[Start of Attachment]

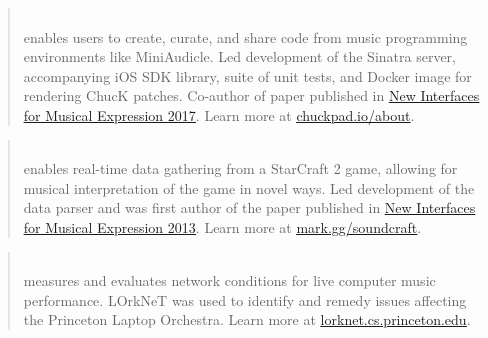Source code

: 

\begin{cvparagraph}


\begin{quote}
\\\leading{13pt} 
\thinspace enables users to create, curate, and share code from music programming environments like MiniAudicle. 
Led development of the Sinatra server, accompanying iOS SDK library, suite of unit tests, and Docker image for rendering ChucK patches. Co-author of paper published in \href{http://homes.create.aau.dk/dano/nime17/papers/0044/paper0044.pdf}{\underline{New Interfaces for Musical Expression 2017}}. 
Learn more at \href{chuckpad.io/about}{\underline{chuckpad.io/about}}.
\end{quote}

\begin{quote}
\\\leading{13pt}
\thinspace enables real-time data gathering from a StarCraft 2 game, allowing for musical interpretation of the game in novel ways. 
Led development of the data parser and was first author of the paper published in \href{http://www.nime.org/proceedings/2013/nime2013_146.pdf}{\underline{New Interfaces for Musical Expression 2013}}. 
Learn more at \href{mark.gg/soundcraft}{\underline{mark.gg/soundcraft}}.
\end{quote}

\begin{quote}
\\\leading{13pt}
\thinspace measures and evaluates network conditions for live computer music performance. 
LOrkNeT was used to identify and remedy issues affecting the Princeton Laptop Orchestra. 
Learn more at \href{lorknet.cs.princeton.edu}{\underline{lorknet.cs.princeton.edu}}.
\end{quote}

\end{cvparagraph}
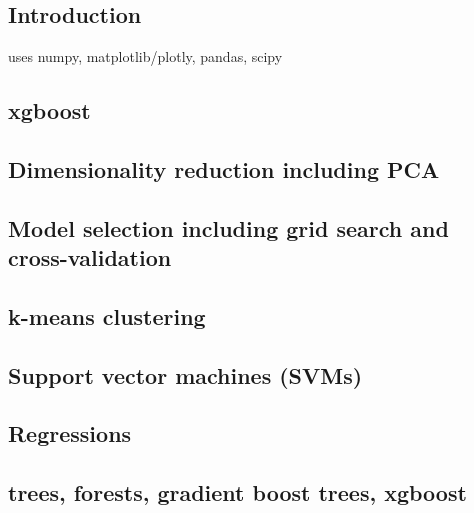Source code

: 
\subsection{Introduction}

uses numpy, matplotlib/plotly, pandas, scipy

\subsection{xgboost}

\subsection{Dimensionality reduction including PCA}

\subsection{Model selection including grid search and cross-validation}

\subsection{k-means clustering}

\subsection{Support vector machines (SVMs)}

\subsection{Regressions}

\subsection{trees, forests, gradient boost trees, xgboost}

[End of Attachment]

• Your task:
What is needed is the number of lines in the data that hold the word "cvparagraph", with nothing added.

• Written reply:
2